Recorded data
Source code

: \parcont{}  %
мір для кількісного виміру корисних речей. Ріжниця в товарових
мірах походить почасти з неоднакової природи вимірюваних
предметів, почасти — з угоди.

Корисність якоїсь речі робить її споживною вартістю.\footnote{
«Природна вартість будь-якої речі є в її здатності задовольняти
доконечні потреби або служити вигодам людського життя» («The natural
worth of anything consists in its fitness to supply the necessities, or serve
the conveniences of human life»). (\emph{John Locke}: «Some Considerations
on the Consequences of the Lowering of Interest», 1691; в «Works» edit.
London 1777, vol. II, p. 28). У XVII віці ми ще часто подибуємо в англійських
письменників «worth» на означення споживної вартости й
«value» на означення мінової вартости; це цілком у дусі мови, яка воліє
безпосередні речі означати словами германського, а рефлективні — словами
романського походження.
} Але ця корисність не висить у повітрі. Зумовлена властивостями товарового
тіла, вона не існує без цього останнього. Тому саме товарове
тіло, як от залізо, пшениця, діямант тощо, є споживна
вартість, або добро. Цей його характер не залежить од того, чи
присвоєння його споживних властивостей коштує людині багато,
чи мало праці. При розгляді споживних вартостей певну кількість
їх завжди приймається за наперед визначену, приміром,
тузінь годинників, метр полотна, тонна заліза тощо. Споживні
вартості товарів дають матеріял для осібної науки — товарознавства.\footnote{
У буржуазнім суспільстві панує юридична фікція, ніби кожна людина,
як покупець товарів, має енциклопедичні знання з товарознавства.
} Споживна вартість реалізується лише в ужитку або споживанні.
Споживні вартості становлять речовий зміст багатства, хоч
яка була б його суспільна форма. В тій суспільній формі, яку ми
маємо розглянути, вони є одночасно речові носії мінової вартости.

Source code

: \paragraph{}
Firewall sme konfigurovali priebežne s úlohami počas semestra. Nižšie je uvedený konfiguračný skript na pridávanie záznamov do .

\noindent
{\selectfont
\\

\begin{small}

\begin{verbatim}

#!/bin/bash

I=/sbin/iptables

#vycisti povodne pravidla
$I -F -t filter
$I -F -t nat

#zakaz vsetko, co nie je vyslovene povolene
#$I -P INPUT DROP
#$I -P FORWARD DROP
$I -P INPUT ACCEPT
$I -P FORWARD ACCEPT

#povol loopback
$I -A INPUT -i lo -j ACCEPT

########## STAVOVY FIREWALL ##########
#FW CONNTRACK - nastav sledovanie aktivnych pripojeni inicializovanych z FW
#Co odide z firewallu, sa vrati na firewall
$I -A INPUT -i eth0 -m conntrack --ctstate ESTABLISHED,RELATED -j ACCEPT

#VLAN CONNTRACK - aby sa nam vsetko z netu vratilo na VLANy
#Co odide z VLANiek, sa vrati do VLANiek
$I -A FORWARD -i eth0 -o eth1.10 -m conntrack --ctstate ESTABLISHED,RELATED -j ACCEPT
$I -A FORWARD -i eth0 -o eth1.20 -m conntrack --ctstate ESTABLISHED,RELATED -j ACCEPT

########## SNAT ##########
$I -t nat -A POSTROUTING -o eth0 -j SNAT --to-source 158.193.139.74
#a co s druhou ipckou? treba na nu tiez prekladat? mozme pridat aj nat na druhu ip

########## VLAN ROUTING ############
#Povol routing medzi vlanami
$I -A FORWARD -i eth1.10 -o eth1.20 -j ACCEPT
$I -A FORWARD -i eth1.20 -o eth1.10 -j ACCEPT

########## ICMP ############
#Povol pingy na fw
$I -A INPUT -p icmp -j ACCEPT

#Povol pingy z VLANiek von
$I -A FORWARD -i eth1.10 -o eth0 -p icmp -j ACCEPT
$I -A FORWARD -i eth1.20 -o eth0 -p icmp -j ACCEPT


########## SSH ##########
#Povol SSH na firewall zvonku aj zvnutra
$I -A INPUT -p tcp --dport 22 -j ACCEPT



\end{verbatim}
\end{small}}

→ **Exercise objective**: Write out the records above exactly as given.

→ **The completed task**:
Source code

: \parcont{}  %
мір для кількісного виміру корисних речей. Ріжниця в товарових
мірах походить почасти з неоднакової природи вимірюваних
предметів, почасти — з угоди.

Корисність якоїсь речі робить її споживною вартістю.\footnote{
«Природна вартість будь-якої речі є в її здатності задовольняти
доконечні потреби або служити вигодам людського життя» («The natural
worth of anything consists in its fitness to supply the necessities, or serve
the conveniences of human life»). (\emph{John Locke}: «Some Considerations
on the Consequences of the Lowering of Interest», 1691; в «Works» edit.
London 1777, vol. II, p. 28). У XVII віці ми ще часто подибуємо в англійських
письменників «worth» на означення споживної вартости й
«value» на означення мінової вартости; це цілком у дусі мови, яка воліє
безпосередні речі означати словами германського, а рефлективні — словами
романського походження.
} Але ця корисність не висить у повітрі. Зумовлена властивостями товарового
тіла, вона не існує без цього останнього. Тому саме товарове
тіло, як от залізо, пшениця, діямант тощо, є споживна
вартість, або добро. Цей його характер не залежить од того, чи
присвоєння його споживних властивостей коштує людині багато,
чи мало праці. При розгляді споживних вартостей певну кількість
їх завжди приймається за наперед визначену, приміром,
тузінь годинників, метр полотна, тонна заліза тощо. Споживні
вартості товарів дають матеріял для осібної науки — товарознавства.\footnote{
У буржуазнім суспільстві панує юридична фікція, ніби кожна людина,
як покупець товарів, має енциклопедичні знання з товарознавства.
} Споживна вартість реалізується лише в ужитку або споживанні.
Споживні вартості становлять речовий зміст багатства, хоч
яка була б його суспільна форма. В тій суспільній формі, яку ми
маємо розглянути, вони є одночасно речові носії мінової вартости.

Source code

: \paragraph{}
Firewall sme konfigurovali priebežne s úlohami počas semestra. Nižšie je uvedený konfiguračný skript na pridávanie záznamov do .

\noindent
{\selectfont
\\

\begin{small}

\begin{verbatim}

#!/bin/bash

I=/sbin/iptables

#vycisti povodne pravidla
$I -F -t filter
$I -F -t nat

#zakaz vsetko, co nie je vyslovene povolene
#$I -P INPUT DROP
#$I -P FORWARD DROP
$I -P INPUT ACCEPT
$I -P FORWARD ACCEPT

#povol loopback
$I -A INPUT -i lo -j ACCEPT

########## STAVOVY FIREWALL ##########
#FW CONNTRACK - nastav sledovanie aktivnych pripojeni inicializovanych z FW
#Co odide z firewallu, sa vrati na firewall
$I -A INPUT -i eth0 -m conntrack --ctstate ESTABLISHED,RELATED -j ACCEPT

#VLAN CONNTRACK - aby sa nam vsetko z netu vratilo na VLANy
#Co odide z VLANiek, sa vrati do VLANiek
$I -A FORWARD -i eth0 -o eth1.10 -m conntrack --ctstate ESTABLISHED,RELATED -j ACCEPT
$I -A FORWARD -i eth0 -o eth1.20 -m conntrack --ctstate ESTABLISHED,RELATED -j ACCEPT

########## SNAT ##########
$I -t nat -A POSTROUTING -o eth0 -j SNAT --to-source 158.193.139.74
#a co s druhou ipckou? treba na nu tiez prekladat? mozme pridat aj nat na druhu ip

########## VLAN ROUTING ############
#Povol routing medzi vlanami
$I -A FORWARD -i eth1.10 -o eth1.20 -j ACCEPT
$I -A FORWARD -i eth1.20 -o eth1.10 -j ACCEPT

########## ICMP ############
#Povol pingy na fw
$I -A INPUT -p icmp -j ACCEPT

#Povol pingy z VLANiek von
$I -A FORWARD -i eth1.10 -o eth0 -p icmp -j ACCEPT
$I -A FORWARD -i eth1.20 -o eth0 -p icmp -j ACCEPT


########## SSH ##########
#Povol SSH na firewall zvonku aj zvnutra
$I -A INPUT -p tcp --dport 22 -j ACCEPT



\end{verbatim}
\end{small}}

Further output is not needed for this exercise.